Ana Opalić’s series Home deals with with memory and the phenomenon of perishing in photography and moving image media. Over the past two decades, Opalić has created a number of works wherein their essence lies precisely in the element of time and in the autobiographical treatment of one’s own aspirations, desires, worldviews, and actions in relation to one’s surroundings. This can be seen in the intimate series Self-portraits (1994-2007), Zoo (2005-2015), and Stopping (2005-2015) which foreground profound existential questions about the meaning and absurdity of life, about truth and fiction, and the fine line that separates them. Opalić also explores pressing social issues such as the short-lived, selective nature of collective memory. The aftermath of war is examined in the series Afterwards (2006-2013) and Home (2010-2013), the latter is based on her visits to the homes of victims of the war in Croatia in the early 1990s. Instead of harrowing accounts of violence, mortal fear, humiliation, and deportation, Opalić focuses on the visual narrative of the images of simple impoverished interiors of the victims’ homes. As photographer Don McCullin once said, the real victims of war are the poor, those without the means to get away. It is those without information, who invariably stay behind. Psychologically, home represents a safe haven and that is why the artist has captured seemingly irrelevant details which come to relate anonymous fates of people.

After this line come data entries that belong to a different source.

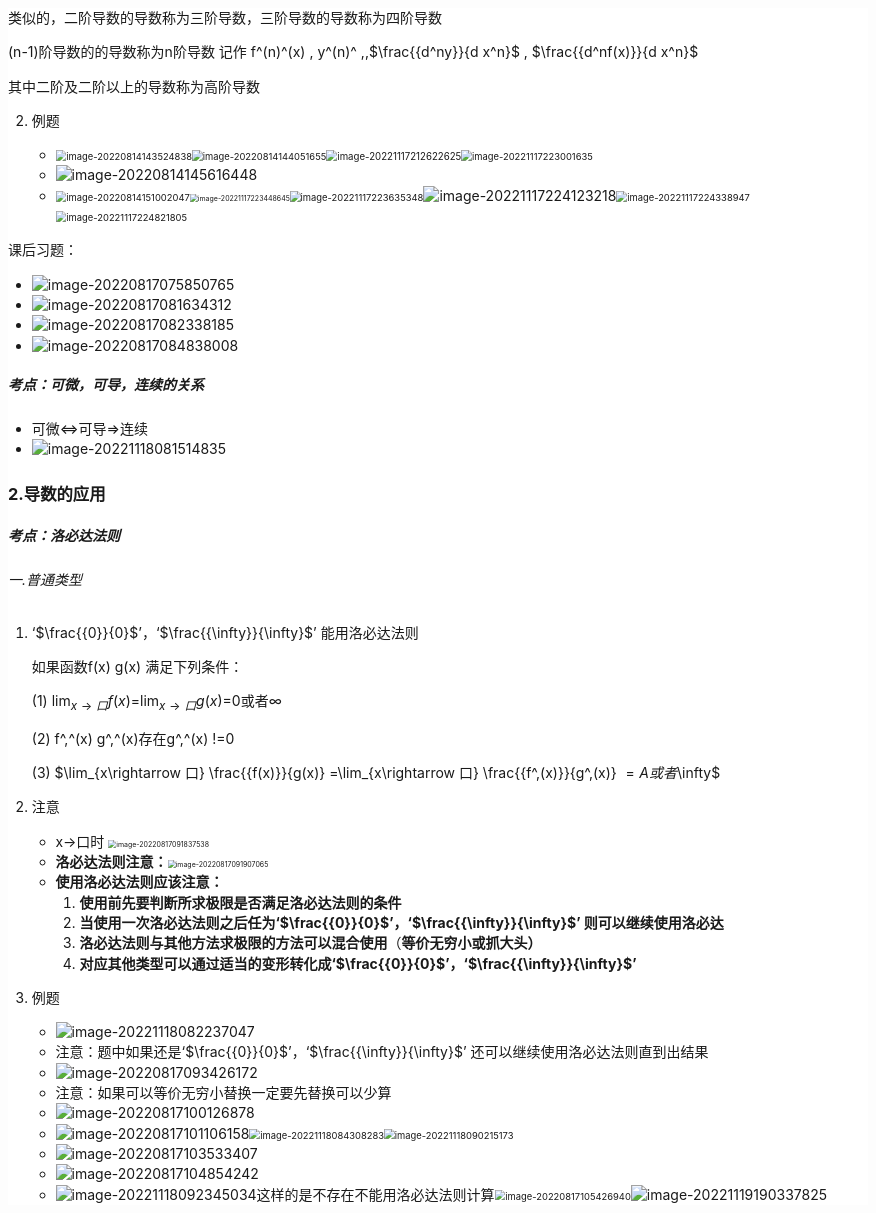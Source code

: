    类似的，二阶导数的导数称为三阶导数，三阶导数的导数称为四阶导数

   (n-1)阶导数的的导数称为n阶导数 记作   f^(n)^(x) , y^(n)^  ,,$\frac{{d^ny}}{d x^n}$ , $\frac{{d^nf(x)}}{d x^n}$

   其中二阶及二阶以上的导数称为高阶导数

2. 例题

   -  <img src="img/image-20220814143524838.png" alt="image-20220814143524838" style="zoom:67%;" /><img src="img/image-20220814144051655.png" alt="image-20220814144051655" style="zoom:67%;" /><img src="img/image-20221117212622625.png" alt="image-20221117212622625" style="zoom: 69%;" /><img src="img/image-20221117223001635.png" alt="image-20221117223001635" style="zoom:67%;" />
   -  ![image-20220814145616448](img/image-20220814145616448.png)
   -  <img src="img/image-20220814151002047.png" alt="image-20220814151002047" style="zoom:67%;" /><img src="img/image-20221117223448645.png" alt="image-20221117223448645" style="zoom:50%;" /><img src="img/image-20221117223635348.png" alt="image-20221117223635348" style="zoom: 67%;" />![image-20221117224123218](img/image-20221117224123218.png)<img src="img/image-20221117224338947.png" alt="image-20221117224338947" style="zoom:67%;" /><img src="img/image-20221117224821805.png" alt="image-20221117224821805" style="zoom:67%;" />

课后习题：

- ![image-20220817075850765](img/image-20220817075850765.png)
- ![image-20220817081634312](img/image-20220817081634312.png)
- ![image-20220817082338185](img/image-20220817082338185.png)
- ![image-20220817084838008](img/image-20220817084838008.png)

##### 考点：可微，可导，连续的关系

- 可微<=>可导=>连续
- ![image-20221118081514835](img/image-20221118081514835.png)

### 2.导数的应用

##### 考点：洛必达法则

###### 一.普通类型

1. ‘$\frac{{0}}{0}$’，‘$\frac{{\infty}}{\infty}$’ 能用洛必达法则

   如果函数f(x) g(x) 满足下列条件：

   (1) $\lim_{x\rightarrow 口} f(x)$=$\lim_{x\rightarrow 口} g(x)$=0或者$\infty$

   (2) f^,^(x) g^,^(x)存在g^,^(x) !=0

   (3) $\lim_{x\rightarrow 口}  \frac{{f(x)}}{g(x)} $=$\lim_{x\rightarrow 口}  \frac{{f^,(x)}}{g^,(x)} $=A或者$\infty$

2. 注意

   -  x->口时                <img src="img/image-20220817091837538.png" alt="image-20220817091837538" style="zoom:50%;" />
   - **洛必达法则注意：**<img src="img/image-20220817091907065.png" alt="image-20220817091907065" style="zoom:50%;" />
   - **使用洛必达法则应该注意：**
     1. **使用前先要判断所求极限是否满足洛必达法则的条件**
     2. **当使用一次洛必达法则之后任为‘$\frac{{0}}{0}$’，‘$\frac{{\infty}}{\infty}$’ 则可以继续使用洛必达**
     3. **洛必达法则与其他方法求极限的方法可以混合使用**（**等价无穷小或抓大头）**
     4. **对应其他类型可以通过适当的变形转化成‘$\frac{{0}}{0}$’，‘$\frac{{\infty}}{\infty}$’** 

3. 例题

   -  ![image-20221118082237047](img/image-20221118082237047.png)
   - 注意：题中如果还是‘$\frac{{0}}{0}$’，‘$\frac{{\infty}}{\infty}$’ 还可以继续使用洛必达法则直到出结果
   - ![image-20220817093426172](img/image-20220817093426172.png)
   - 注意：如果可以等价无穷小替换一定要先替换可以少算
   - ![image-20220817100126878](img/image-20220817100126878.png)
   - ![image-20220817101106158](img/image-20220817101106158.png)<img src="img/image-20221118084308283.png" alt="image-20221118084308283" style="zoom:67%;" /><img src="img/image-20221118090215173.png" alt="image-20221118090215173" style="zoom:67%;" />
   - ![image-20220817103533407](img/image-20220817103533407.png)
   - ![image-20220817104854242](img/image-20220817104854242.png)
   - ![image-20221118092345034](img/image-20221118092345034.png)这样的是不存在不能用洛必达法则计算<img src="img/image-20220817105426940.png" alt="image-20220817105426940" style="zoom:67%;" />![image-20221119190337825](img/image-20221119190337825.png)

The Unprotected Archives trilogy (2007-2013) is a series of photographs resulting from photographer Jelena Blagović’s long-term research into her family history, which was also a way for her to explore her own identity. The creative process ran accordingly, started with the artist collecting and selecting the material, then arranging it into well-thought-out structures, and finally documenting it by means of photography. Yet she is not interested in a narrative and analytical presentation of the archive contents, which remain concealed or just barely implied, in this process. What the carefully planned compositions convey is the emotional landscape of family intimacy, symbolised by items such as letters, postcard, books, and souvenirs. The Before Me series (2010) is a photo-document of arranged piles of old (presumably love) letters received by the artist’s mother, which save for some rare details, remain out of reach. In a similar constructed fashion, images from the Family Silver series (2007) show drawers filled with personal items belonging to the artist’s ancestors, thus exploring family history through its tangible legacy.